§ Task instructions: Look for "null" in each line of the records, and copy the lines that have it.

§ Recorded information:
· · · ·
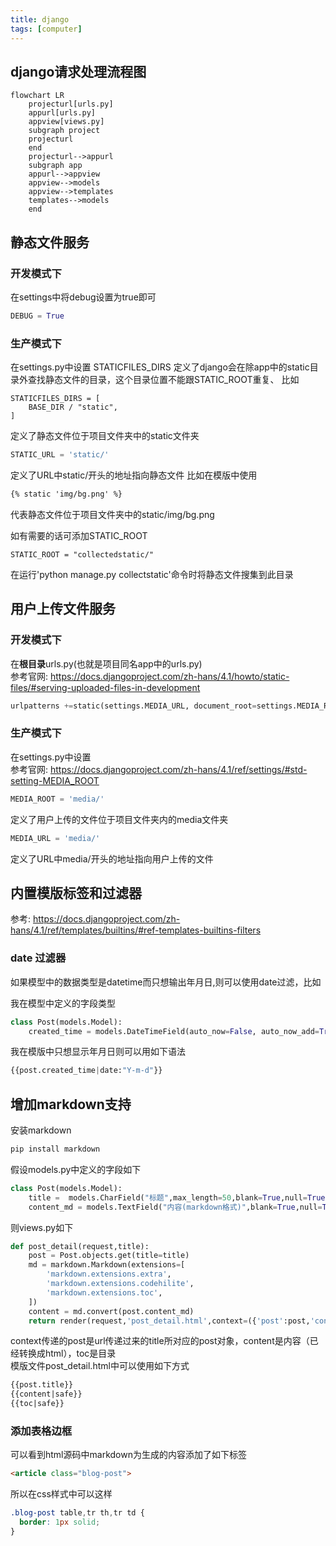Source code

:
 ```yaml
---
title: django
tags: [computer]
---
```


## django请求处理流程图
```mermaid
flowchart LR
    projecturl[urls.py]
    appurl[urls.py]
    appview[views.py]
    subgraph project
    projecturl
    end
    projecturl-->appurl
    subgraph app
    appurl-->appview
    appview-->models
    appview-->templates
    templates-->models
    end
```
## 静态文件服务
### 开发模式下
在settings中将debug设置为true即可
```python
DEBUG = True
```
### 生产模式下
在settings.py中设置
STATICFILES_DIRS 定义了django会在除app中的static目录外查找静态文件的目录，这个目录位置不能跟STATIC_ROOT重复、
比如
```
STATICFILES_DIRS = [
    BASE_DIR / "static",
]
```
定义了静态文件位于项目文件夹中的static文件夹

```python
STATIC_URL = 'static/'
```
定义了URL中static/开头的地址指向静态文件
比如在模版中使用
```html
{% static 'img/bg.png' %}
```
代表静态文件位于项目文件夹中的static/img/bg.png

如有需要的话可添加STATIC_ROOT
```
STATIC_ROOT = "collectedstatic/"
```
在运行'python manage.py collectstatic'命令时将静态文件搜集到此目录

## 用户上传文件服务
### 开发模式下
在**根目录**urls.py(也就是项目同名app中的urls.py)  
参考官网: https://docs.djangoproject.com/zh-hans/4.1/howto/static-files/#serving-uploaded-files-in-development  
```python
urlpatterns +=static(settings.MEDIA_URL, document_root=settings.MEDIA_ROOT)
```
### 生产模式下
在settings.py中设置  
参考官网: https://docs.djangoproject.com/zh-hans/4.1/ref/settings/#std-setting-MEDIA_ROOT
```python
MEDIA_ROOT = 'media/'
```
定义了用户上传的文件位于项目文件夹内的media文件夹
```python
MEDIA_URL = 'media/'
```
定义了URL中media/开头的地址指向用户上传的文件




## 内置模版标签和过滤器
参考: https://docs.djangoproject.com/zh-hans/4.1/ref/templates/builtins/#ref-templates-builtins-filters
### date 过滤器
如果模型中的数据类型是datetime而只想输出年月日,则可以使用date过滤，比如

我在模型中定义的字段类型
```python
class Post(models.Model):
    created_time = models.DateTimeField(auto_now=False, auto_now_add=True)
```
我在模版中只想显示年月日则可以用如下语法
```python
{{post.created_time|date:"Y-m-d"}}
```

## 增加markdown支持
安装markdown
```python
pip install markdown
```

假设models.py中定义的字段如下
```python
class Post(models.Model):
    title =  models.CharField("标题",max_length=50,blank=True,null=True)
    content_md = models.TextField("内容(markdown格式)",blank=True,null=True)
```
则views.py如下
```python
def post_detail(request,title):
    post = Post.objects.get(title=title)
    md = markdown.Markdown(extensions=[
        'markdown.extensions.extra',
        'markdown.extensions.codehilite',
        'markdown.extensions.toc',
    ])
    content = md.convert(post.content_md)
    return render(request,'post_detail.html',context=({'post':post,'content':content,'toc':md.toc}))
```
context传递的post是url传递过来的title所对应的post对象，content是内容（已经转换成html），toc是目录  
模版文件post_detail.html中可以使用如下方式
```html
{{post.title}}
{{content|safe}}
{{toc|safe}}
```
### 添加表格边框
可以看到html源码中markdown为生成的内容添加了如下标签
```html
<article class="blog-post">
```
所以在css样式中可以这样
```css
.blog-post table,tr th,tr td {
  border: 1px solid;
}
```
· · · ·
§ Response below:
    title =  models.CharField("标题",max_length=50,blank=True,null=True)
    content_md = models.TextField("内容(markdown格式)",blank=True,null=True)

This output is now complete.